Quanto à crítica às regras do casamento por procuração, basta verificar o que explica admiravelmente o saudoso mestre Clovis Couto e Silva, na Exposição de Motivos que dedicou ao assunto, mostrando a razão da solução adotada.

São de igual jaez as demais críticas, as quais de maneira alguma poderiam levar à inexorável conclusão da não aprovação do projeto pela Câmara dos Deputados, ao corte do tronco por falhas em poucos ramos… Ainda que as críticas fossem procedentes, compreende-se que a solução natural seria, não a rejeição global do projeto, mas a correção de alguma lacuna porventura existente mediante projeto de lei, mesmo porque o novo Código Cível só entraria em vigor após um ano, permitindo longa vacatio legis para eventuais correções ou complementos.

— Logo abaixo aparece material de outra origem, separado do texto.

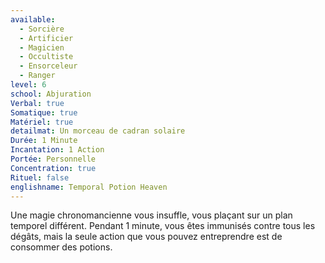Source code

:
 ```yaml
---
available:
  - Sorcière
  - Artificier
  - Magicien
  - Occultiste
  - Ensorceleur
  - Ranger
level: 6
school: Abjuration
Verbal: true
Somatique: true
Matériel: true
detailmat: Un morceau de cadran solaire
Durée: 1 Minute
Incantation: 1 Action
Portée: Personnelle
Concentration: true
Rituel: false
englishname: Temporal Potion Heaven
---
```

Une magie chronomancienne vous insuffle, vous plaçant sur un plan temporel différent. Pendant 1 minute, vous êtes immunisés contre tous les dégâts, mais la seule action que vous pouvez entreprendre est de consommer des potions.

O que não se compreende, absolutamente, é que se pretenda desprezar o monumental trabalho levado a termo pelos maiores juristas da sociedade civil e do Congresso Nacional.

Eis aí a oportunidade que teria a OAB de sanar a omissão de tantos anos, com a elaboração de regras complementares, porventura indispensáveis.

Reprodução do artigo publicado em 22 de janeiro de 2000 no jornal “O Estado de S.Paulo”.